Christian Will commented on XERCESC-1369:
-----------------------------------------

Hi David,

it looks good.

Thanks,
Christian

> Performance: improve end-of-line handling
> -----------------------------------------
> 
> Key: XERCESC-1369
> URL: http://issues.apache.org/jira/browse/XERCESC-1369
> Project: Xerces-C++
> Type: Improvement
> Components: Miscellaneous
> Versions: 2.6.0
> Reporter: Christian Will
> Priority: Minor
> Attachments: XMLReader.cpp.patch, XMLReader.hpp.patch
> 
> We can improve the end-of-line handling by two steps.
> 1. We move the function XMLReader:handleEOL(...) from the header into the cpp file, \
> because the function is to big for inlining. 2. We create bit masks to avoid most \
> of the handleEOL calls. Here are two examples :
> a)
> We use the content information that our current character is a whitespace.
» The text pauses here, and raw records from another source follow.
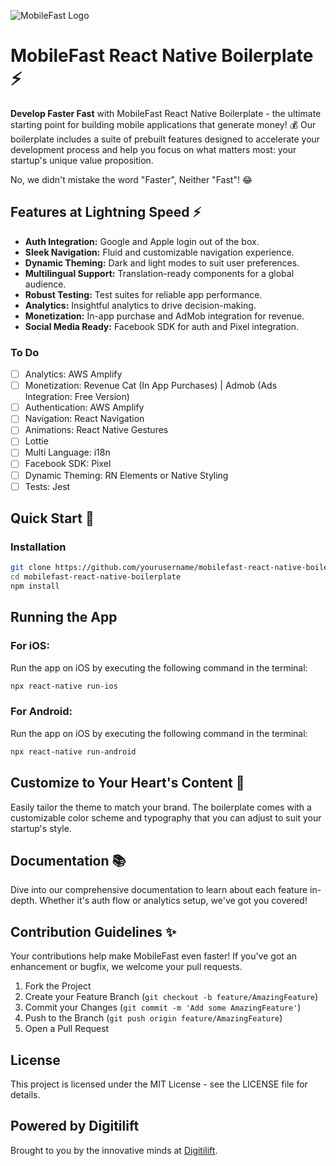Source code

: ![MobileFast Logo](https://www.lahkimomar.com/MobileFast.png)

# MobileFast React Native Boilerplate ⚡️

**Develop Faster Fast** with MobileFast React Native Boilerplate - the ultimate starting point for building mobile applications that generate money! 💰 Our boilerplate includes a suite of prebuilt features designed to accelerate your development process and help you focus on what matters most: your startup's unique value proposition.

No, we didn't mistake the word "Faster", Neither "Fast"! 😂

## Features at Lightning Speed ⚡️

- **Auth Integration:** Google and Apple login out of the box.
- **Sleek Navigation:** Fluid and customizable navigation experience.
- **Dynamic Theming:** Dark and light modes to suit user preferences.
- **Multilingual Support:** Translation-ready components for a global audience.
- **Robust Testing:** Test suites for reliable app performance.
- **Analytics:** Insightful analytics to drive decision-making.
- **Monetization:** In-app purchase and AdMob integration for revenue.
- **Social Media Ready:** Facebook SDK for auth and Pixel integration.

### To Do

- [ ] Analytics: AWS Amplify
- [ ] Monetization: Revenue Cat (In App Purchases) | Admob (Ads Integration: Free Version)
- [ ] Authentication: AWS Amplify
- [ ] Navigation: React Navigation
- [ ] Animations: React Native Gestures
- [ ] Lottie
- [ ] Multi Language: i18n
- [ ] Facebook SDK: Pixel
- [ ] Dynamic Theming: RN Elements or Native Styling
- [ ] Tests: Jest

## Quick Start 🚀

### Installation

```bash
git clone https://github.com/yourusername/mobilefast-react-native-boilerplate.git
cd mobilefast-react-native-boilerplate
npm install
```

## Running the App

### For iOS:

Run the app on iOS by executing the following command in the terminal:

```bash
npx react-native run-ios

```

### For Android:

Run the app on iOS by executing the following command in the terminal:

```bash
npx react-native run-android
```

## Customize to Your Heart's Content 💛

Easily tailor the theme to match your brand. The boilerplate comes with a customizable color scheme and typography that you can adjust to suit your startup's style.

## Documentation 📚

Dive into our comprehensive documentation to learn about each feature in-depth. Whether it's auth flow or analytics setup, we've got you covered!

## Contribution Guidelines ✨

Your contributions help make MobileFast even faster! If you've got an enhancement or bugfix, we welcome your pull requests.

1. Fork the Project
2. Create your Feature Branch (`git checkout -b feature/AmazingFeature`)
3. Commit your Changes (`git commit -m 'Add some AmazingFeature'`)
4. Push to the Branch (`git push origin feature/AmazingFeature`)
5. Open a Pull Request

## License

This project is licensed under the MIT License - see the LICENSE file for details.

## Powered by Digitilift

Brought to you by the innovative minds at [Digitilift](https://digitilift.ma).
The bit \
> mask selects all cases where we have to call handleEOL. if (isWhitespace(curCh))
> {
> //
> //  'curCh' is a whitespace(x20|x9|xD|xA), so we only can have
> //  end-of-line combinations with a leading chCR(xD) or chLF(xA)
> //
> //  100000 x20
> //  001001 x9
> //  001010 chLF
> //  001101 chCR
> //  -----------
> //  000110 == (chCR|chLF) & ~(0x9|0x20)
> //
> //  if the result of thelogical-& operation is
> //  true  : 'curCh' must be xA  or xD
> //  false : 'curCh' must be x20 or x9
> //
> if ( ( curCh & (chCR|chLF) & ~(0x9|0x20) ) == 0 )
> {
> fCurCol++;
> } else
> {
> handleEOL(curCh, false);
> }
> b)
> We have no content information so we have to test for all four possible start \
> characters. The bit masks selects only 128 cases (from before 63483) where we have \
> to call handleEOL. //
> // we can have end-of-line combinations with a leading
> // chCR(xD), chLF(xA), chNEL(x85), or chLineSeparator(x2028)
> //
> // 0000000000001101 chCR
> // 0000000000001010 chLF
> // 0000000010000101 chNEL
> // 0010000000101000 chLineSeparator
> // -----------------------
> // 1101111101010000 == ~(chCR|chLF|chNEL|chLineSeparator)
> //
> // if the result of the logical-& operation is
> // true  : 'curCh' can not be chCR, chLF, chNEL or chLineSeparator
> // false : 'curCh' can be chCR, chLF, chNEL or chLineSeparator
> //
> if ( chGotten & (XMLCh) ~(chCR|chLF|chNEL|chLineSeparator) )
> {
> fCurCol++;
> } else
> {
> handleEOL(chGotten, false);
> }
> I created bit masks for all (5) cases where we call handleEOL.
> I attached patch files against the latest cvs version.
> Regards,
> Christian Will

-- 
This message is automatically generated by JIRA.
-
If you think it was sent incorrectly contact one of the administrators:
   http://issues.apache.org/jira/secure/Administrators.jspa
-
If you want more information on JIRA, or have a bug to report see:
   http://www.atlassian.com/software/jira


---------------------------------------------------------------------
To unsubscribe, e-mail: xerces-c-dev-unsubscribe@xml.apache.org
For additional commands, e-mail: xerces-c-dev-help@xml.apache.org


[prev in list] [next in list] [prev in thread] [next in thread] 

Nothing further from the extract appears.